Children could have been saved

Around 39% of babies died due to complications during birth. But unfortunately many died because of lack of proper sanitation and access to healthcare in turn leading them to suffer from diseases like malaria and diarrhea. Child marriages and early pregnancies are some key reasons for death of newborns believes UNICEF.The problem of child mortality can be solved if even low-cost interventions can be made upon sanitation, holistic nutrition and women’s reproductive health management.

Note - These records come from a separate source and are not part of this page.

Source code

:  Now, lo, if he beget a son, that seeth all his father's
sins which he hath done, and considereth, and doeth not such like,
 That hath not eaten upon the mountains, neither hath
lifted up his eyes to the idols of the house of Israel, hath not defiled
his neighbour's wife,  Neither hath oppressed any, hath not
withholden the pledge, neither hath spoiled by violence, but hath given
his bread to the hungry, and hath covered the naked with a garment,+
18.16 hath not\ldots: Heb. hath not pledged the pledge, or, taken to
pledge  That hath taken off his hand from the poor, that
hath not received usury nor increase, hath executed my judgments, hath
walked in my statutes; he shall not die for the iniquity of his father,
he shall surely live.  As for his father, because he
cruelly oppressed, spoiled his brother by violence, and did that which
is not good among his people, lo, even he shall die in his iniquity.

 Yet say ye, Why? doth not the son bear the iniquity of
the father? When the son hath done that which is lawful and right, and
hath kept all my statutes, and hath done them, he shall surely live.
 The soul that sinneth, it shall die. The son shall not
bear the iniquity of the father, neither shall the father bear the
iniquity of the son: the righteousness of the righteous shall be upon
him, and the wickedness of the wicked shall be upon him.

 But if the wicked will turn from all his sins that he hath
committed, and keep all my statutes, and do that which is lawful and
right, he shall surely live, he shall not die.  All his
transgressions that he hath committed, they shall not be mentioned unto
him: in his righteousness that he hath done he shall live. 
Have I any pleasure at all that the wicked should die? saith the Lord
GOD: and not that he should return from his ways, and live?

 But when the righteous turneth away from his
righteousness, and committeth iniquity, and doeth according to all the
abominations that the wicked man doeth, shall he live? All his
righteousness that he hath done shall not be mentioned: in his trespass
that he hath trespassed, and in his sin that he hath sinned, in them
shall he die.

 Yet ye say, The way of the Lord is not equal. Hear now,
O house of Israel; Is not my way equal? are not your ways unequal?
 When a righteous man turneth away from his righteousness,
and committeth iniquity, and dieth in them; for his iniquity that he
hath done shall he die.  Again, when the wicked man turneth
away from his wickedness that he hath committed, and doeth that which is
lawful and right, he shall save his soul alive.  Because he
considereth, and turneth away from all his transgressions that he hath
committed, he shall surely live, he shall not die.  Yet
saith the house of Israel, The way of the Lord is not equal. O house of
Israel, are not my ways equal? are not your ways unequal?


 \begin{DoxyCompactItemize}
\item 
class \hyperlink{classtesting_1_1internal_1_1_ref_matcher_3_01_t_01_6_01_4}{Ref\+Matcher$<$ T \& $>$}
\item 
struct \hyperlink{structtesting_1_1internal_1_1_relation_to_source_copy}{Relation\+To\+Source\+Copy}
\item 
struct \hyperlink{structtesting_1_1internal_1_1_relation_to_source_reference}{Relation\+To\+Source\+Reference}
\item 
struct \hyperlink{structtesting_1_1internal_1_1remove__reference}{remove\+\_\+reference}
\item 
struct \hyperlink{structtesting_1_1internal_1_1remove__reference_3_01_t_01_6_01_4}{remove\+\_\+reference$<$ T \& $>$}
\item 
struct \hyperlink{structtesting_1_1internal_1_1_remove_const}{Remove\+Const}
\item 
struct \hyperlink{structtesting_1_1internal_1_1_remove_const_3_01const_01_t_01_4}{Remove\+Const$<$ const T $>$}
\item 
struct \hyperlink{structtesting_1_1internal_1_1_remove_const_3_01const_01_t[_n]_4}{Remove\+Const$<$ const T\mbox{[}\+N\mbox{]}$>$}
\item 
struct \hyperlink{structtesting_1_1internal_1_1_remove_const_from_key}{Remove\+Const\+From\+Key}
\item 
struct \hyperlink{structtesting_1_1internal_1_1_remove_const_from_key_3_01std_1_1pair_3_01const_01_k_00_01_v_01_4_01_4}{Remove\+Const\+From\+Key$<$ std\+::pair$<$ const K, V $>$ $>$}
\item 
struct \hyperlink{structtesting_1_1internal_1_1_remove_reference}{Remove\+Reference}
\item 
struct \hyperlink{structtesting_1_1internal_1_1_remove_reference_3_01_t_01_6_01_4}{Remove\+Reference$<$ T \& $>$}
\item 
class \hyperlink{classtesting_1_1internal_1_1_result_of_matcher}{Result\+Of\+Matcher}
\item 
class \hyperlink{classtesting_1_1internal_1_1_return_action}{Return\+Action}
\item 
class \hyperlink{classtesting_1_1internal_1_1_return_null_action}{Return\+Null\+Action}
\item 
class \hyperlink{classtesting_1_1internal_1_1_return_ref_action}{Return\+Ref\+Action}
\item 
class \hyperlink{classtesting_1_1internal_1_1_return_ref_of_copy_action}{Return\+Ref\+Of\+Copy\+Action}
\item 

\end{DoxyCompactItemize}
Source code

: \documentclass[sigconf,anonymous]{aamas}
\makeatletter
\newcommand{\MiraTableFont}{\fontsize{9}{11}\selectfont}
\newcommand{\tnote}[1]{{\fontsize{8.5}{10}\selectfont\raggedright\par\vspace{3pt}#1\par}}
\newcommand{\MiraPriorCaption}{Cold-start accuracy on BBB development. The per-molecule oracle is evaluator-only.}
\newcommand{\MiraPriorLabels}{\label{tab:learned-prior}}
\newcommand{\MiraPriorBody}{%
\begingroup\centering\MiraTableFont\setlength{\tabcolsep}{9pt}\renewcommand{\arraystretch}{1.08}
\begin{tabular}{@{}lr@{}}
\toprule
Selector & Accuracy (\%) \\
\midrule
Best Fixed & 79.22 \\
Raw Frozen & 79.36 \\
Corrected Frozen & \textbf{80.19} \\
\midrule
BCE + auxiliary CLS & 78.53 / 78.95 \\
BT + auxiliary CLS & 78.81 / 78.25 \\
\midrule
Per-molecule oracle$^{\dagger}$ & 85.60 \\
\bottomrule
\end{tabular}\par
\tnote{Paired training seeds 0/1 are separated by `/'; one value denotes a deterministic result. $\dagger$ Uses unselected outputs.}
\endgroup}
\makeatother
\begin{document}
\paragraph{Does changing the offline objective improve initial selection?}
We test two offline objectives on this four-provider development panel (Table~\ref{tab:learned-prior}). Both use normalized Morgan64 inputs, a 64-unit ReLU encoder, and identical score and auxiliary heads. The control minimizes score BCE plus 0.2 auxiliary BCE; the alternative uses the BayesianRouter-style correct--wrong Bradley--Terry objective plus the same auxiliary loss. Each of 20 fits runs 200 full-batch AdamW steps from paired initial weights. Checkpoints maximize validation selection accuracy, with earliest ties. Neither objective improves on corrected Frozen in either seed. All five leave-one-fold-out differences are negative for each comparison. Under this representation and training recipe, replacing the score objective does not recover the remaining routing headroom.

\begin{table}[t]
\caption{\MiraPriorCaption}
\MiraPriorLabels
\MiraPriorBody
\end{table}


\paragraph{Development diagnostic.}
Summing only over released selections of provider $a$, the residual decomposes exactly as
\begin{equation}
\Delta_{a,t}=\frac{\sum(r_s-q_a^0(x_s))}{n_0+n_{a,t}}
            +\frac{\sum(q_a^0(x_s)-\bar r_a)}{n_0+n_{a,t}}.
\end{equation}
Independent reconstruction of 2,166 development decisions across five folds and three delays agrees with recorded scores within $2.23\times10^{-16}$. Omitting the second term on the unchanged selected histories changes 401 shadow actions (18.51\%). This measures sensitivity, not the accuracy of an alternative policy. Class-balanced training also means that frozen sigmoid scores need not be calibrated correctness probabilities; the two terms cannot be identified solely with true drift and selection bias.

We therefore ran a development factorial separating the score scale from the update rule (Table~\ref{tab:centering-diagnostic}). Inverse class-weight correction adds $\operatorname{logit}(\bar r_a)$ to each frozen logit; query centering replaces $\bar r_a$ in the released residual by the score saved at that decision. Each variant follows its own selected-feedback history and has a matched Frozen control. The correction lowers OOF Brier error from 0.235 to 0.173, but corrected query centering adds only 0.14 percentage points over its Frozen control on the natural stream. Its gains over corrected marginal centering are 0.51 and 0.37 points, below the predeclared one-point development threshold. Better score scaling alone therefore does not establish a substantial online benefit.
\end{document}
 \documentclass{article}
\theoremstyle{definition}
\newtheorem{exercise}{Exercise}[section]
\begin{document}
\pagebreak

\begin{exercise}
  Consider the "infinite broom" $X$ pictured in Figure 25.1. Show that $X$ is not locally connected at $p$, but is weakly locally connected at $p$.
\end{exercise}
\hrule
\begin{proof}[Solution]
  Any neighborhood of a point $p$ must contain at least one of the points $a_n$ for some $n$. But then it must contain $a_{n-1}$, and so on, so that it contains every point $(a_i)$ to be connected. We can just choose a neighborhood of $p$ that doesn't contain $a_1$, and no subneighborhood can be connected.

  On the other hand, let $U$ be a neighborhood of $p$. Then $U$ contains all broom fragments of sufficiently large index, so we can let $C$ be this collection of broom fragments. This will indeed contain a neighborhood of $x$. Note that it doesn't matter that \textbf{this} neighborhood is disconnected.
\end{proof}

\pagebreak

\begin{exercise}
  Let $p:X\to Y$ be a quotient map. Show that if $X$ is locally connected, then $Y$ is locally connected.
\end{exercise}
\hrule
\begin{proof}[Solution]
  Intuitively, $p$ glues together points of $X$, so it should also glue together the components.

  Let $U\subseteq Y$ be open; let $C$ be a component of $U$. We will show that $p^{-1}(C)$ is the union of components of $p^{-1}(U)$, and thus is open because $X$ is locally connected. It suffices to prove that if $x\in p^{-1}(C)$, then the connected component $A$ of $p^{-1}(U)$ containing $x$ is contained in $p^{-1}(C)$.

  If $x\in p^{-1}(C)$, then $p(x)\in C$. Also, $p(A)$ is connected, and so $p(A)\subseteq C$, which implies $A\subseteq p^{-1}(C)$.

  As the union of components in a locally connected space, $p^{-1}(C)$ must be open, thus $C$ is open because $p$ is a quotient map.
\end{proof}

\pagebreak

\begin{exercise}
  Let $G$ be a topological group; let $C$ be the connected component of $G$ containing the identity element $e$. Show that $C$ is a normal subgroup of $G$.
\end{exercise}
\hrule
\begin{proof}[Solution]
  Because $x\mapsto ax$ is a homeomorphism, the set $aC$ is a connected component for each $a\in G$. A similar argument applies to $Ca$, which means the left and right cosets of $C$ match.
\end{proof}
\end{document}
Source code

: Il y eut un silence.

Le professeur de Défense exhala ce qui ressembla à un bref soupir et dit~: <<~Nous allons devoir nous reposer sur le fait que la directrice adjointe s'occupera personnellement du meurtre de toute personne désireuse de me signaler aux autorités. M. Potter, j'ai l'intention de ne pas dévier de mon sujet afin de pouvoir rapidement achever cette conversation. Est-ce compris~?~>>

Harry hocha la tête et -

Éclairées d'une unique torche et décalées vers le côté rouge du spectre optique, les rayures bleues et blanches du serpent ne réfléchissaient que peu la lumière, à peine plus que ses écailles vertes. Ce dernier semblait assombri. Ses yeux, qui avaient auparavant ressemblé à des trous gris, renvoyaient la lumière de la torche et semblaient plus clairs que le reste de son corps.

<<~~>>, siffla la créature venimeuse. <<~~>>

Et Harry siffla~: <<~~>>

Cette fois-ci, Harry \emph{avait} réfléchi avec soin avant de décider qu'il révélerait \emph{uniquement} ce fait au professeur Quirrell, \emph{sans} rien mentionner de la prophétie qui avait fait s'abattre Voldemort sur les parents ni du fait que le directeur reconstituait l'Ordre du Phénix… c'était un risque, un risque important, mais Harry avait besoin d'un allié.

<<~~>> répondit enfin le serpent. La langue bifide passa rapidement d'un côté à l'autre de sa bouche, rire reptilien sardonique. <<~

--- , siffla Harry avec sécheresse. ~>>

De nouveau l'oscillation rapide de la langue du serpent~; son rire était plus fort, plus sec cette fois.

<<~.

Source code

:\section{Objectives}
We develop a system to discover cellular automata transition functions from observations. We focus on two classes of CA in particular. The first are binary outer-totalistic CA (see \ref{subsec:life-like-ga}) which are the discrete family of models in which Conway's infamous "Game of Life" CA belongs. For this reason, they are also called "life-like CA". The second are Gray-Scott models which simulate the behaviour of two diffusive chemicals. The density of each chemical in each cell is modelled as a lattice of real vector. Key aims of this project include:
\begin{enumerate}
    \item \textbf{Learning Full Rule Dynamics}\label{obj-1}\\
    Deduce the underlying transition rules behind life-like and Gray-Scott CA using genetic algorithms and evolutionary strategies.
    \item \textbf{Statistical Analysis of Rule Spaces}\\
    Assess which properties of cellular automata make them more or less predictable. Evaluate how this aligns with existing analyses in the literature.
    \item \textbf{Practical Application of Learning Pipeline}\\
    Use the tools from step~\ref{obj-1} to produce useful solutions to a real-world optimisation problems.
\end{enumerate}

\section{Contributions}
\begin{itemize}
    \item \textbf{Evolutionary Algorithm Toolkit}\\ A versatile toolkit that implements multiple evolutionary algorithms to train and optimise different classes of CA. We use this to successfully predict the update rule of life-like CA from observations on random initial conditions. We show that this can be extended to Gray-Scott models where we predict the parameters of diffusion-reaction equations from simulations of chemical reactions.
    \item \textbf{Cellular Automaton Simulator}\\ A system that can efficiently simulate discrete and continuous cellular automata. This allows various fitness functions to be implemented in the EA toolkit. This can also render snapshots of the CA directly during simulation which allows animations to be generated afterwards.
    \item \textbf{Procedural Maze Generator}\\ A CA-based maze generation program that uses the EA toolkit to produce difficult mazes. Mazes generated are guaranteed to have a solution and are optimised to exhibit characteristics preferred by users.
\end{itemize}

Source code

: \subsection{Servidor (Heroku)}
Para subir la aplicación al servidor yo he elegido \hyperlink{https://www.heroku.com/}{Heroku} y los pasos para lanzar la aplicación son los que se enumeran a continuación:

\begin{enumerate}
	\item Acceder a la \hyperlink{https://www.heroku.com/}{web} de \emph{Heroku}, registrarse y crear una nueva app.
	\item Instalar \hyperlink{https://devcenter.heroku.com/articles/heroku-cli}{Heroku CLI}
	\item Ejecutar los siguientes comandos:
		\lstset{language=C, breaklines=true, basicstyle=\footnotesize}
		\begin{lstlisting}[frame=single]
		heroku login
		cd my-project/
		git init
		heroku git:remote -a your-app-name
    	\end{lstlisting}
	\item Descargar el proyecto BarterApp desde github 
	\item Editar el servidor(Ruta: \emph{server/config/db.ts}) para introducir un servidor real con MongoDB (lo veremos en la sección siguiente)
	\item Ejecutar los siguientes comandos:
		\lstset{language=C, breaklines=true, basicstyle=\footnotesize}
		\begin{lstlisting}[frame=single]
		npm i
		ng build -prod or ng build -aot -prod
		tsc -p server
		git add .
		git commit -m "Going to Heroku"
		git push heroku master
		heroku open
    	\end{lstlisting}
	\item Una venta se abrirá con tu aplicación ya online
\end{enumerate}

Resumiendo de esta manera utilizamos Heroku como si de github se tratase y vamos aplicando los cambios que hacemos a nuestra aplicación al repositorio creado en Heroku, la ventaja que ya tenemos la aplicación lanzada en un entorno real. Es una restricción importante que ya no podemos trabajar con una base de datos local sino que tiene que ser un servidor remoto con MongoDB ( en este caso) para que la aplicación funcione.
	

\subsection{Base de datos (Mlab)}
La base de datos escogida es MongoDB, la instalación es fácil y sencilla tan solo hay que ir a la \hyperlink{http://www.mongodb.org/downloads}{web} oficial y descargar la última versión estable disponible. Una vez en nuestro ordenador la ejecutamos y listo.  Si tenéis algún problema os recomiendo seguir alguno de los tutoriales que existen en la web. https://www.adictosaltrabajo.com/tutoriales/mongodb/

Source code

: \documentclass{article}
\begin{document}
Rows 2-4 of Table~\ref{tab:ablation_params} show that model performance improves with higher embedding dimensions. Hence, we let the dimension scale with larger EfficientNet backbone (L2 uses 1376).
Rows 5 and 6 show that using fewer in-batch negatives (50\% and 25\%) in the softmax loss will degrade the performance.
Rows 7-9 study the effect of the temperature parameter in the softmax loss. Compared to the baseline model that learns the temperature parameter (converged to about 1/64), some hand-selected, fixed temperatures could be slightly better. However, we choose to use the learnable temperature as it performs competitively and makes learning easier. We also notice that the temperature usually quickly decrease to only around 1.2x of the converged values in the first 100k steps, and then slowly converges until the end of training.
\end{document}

Some of the statistics include:

  1. India has the highest number of child deaths in the world, with an estimated 12 lakh deaths in 2015 — 20 per cent of the 59 lakh global deaths.
  2. India fell short of the under-five child mortality rate target of 42 per 1,000 live births by 2015
  3. India does not figure in the list of 62 countries — which includes Bangladesh and Nepal — that have achieved the Millennium Development Goal to reduce the under-five mortality by two-thirds between 1990 and 2015 (25 years)
  4. In 2008, 5.3 lakh children under five died in the lowest income quintile in comparison to 1.78 lakh among the highest wealth quintile. (savethechildren)
  5. The rate of decline between 2005-06 and 1997-98 among the lowest income quintile is 22.69 per cent compared to 34.37 per cent among the high-income quintile for the same period. (savethechildren)
  6. Of the 2.6 crore children born in India every year, approximately 18.3 lakh children die before their fifth birthday in India.
  7. The under-five mortality rate in Kerala is 14 deaths per 1,000 live births. This stands in a sharp contrast to Madhya Pradesh at 92 per 1,000 or 91 per 1,000 for Uttar Pradesh.

If all countries don’t accelerate action to improve health and education for the most disadvantaged. 69 million children under the age of five will die from preventable causes between now and 2030. UNICEF has strictly warned.